Leaving out every picture, retype the lines below from the top through the one that contains "tunnel URL (optional)".
BEGIN Records for processing
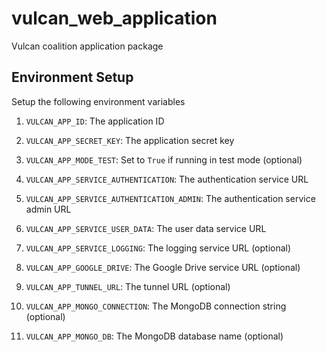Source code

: # vulcan_web_application

Vulcan coalition application package

## Environment Setup

Setup the following environment variables

1. `VULCAN_APP_ID`: The application ID
2. `VULCAN_APP_SECRET_KEY`: The application secret key
3. `VULCAN_APP_MODE_TEST`: Set to `True` if running in test mode (optional)
4. `VULCAN_APP_SERVICE_AUTHENTICATION`: The authentication service URL
5. `VULCAN_APP_SERVICE_AUTHENTICATION_ADMIN`: The authentication service admin URL
6. `VULCAN_APP_SERVICE_USER_DATA`: The user data service URL
7. `VULCAN_APP_SERVICE_LOGGING`: The logging service URL (optional)
8. `VULCAN_APP_GOOGLE_DRIVE`: The Google Drive service URL (optional)

9. `VULCAN_APP_TUNNEL_URL`: The tunnel URL (optional)
10. `VULCAN_APP_MONGO_CONNECTION`: The MongoDB connection string (optional)
11. `VULCAN_APP_MONGO_DB`: The MongoDB database name (optional)
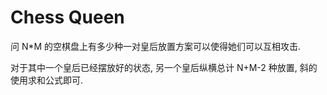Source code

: # Chess Queen

问 N\*M 的空棋盘上有多少种一对皇后放置方案可以使得她们可以互相攻击.

对于其中一个皇后已经摆放好的状态, 另一个皇后纵横总计 N+M-2 种放置, 斜的使用求和公式即可.
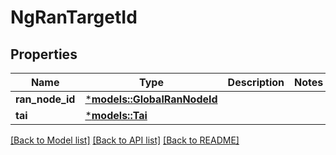 # NgRanTargetId

## Properties
Name | Type | Description | Notes
------------ | ------------- | ------------- | -------------
**ran_node_id** | [***models::GlobalRanNodeId**](GlobalRanNodeId.md) |  | 
**tai** | [***models::Tai**](Tai.md) |  | 

[[Back to Model list]](../README.md#documentation-for-models) [[Back to API list]](../README.md#documentation-for-api-endpoints) [[Back to README]](../README.md)


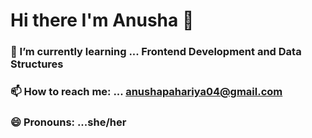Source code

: # Hi there I'm Anusha 👋



### 🌱 I’m currently learning ... Frontend Development and Data Structures
### 📫 How to reach me: ... anushapahariya04@gmail.com
### 😄 Pronouns: ...she/her 
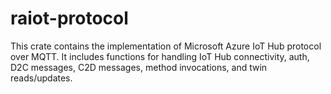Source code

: # raiot-protocol

This crate contains the implementation of Microsoft Azure IoT Hub protocol over MQTT.
It includes functions for handling IoT Hub connectivity, auth, D2C messages, C2D messages, method invocations, and twin reads/updates.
END Records for processing
- **Response to the task**:
Source code

: # vulcan_web_application

Vulcan coalition application package

## Environment Setup

Setup the following environment variables

1. `VULCAN_APP_ID`: The application ID
2. `VULCAN_APP_SECRET_KEY`: The application secret key
3. `VULCAN_APP_MODE_TEST`: Set to `True` if running in test mode (optional)
4. `VULCAN_APP_SERVICE_AUTHENTICATION`: The authentication service URL
5. `VULCAN_APP_SERVICE_AUTHENTICATION_ADMIN`: The authentication service admin URL
6. `VULCAN_APP_SERVICE_USER_DATA`: The user data service URL
7. `VULCAN_APP_SERVICE_LOGGING`: The logging service URL (optional)
8. `VULCAN_APP_GOOGLE_DRIVE`: The Google Drive service URL (optional)

9. `VULCAN_APP_TUNNEL_URL`: The tunnel URL (optional)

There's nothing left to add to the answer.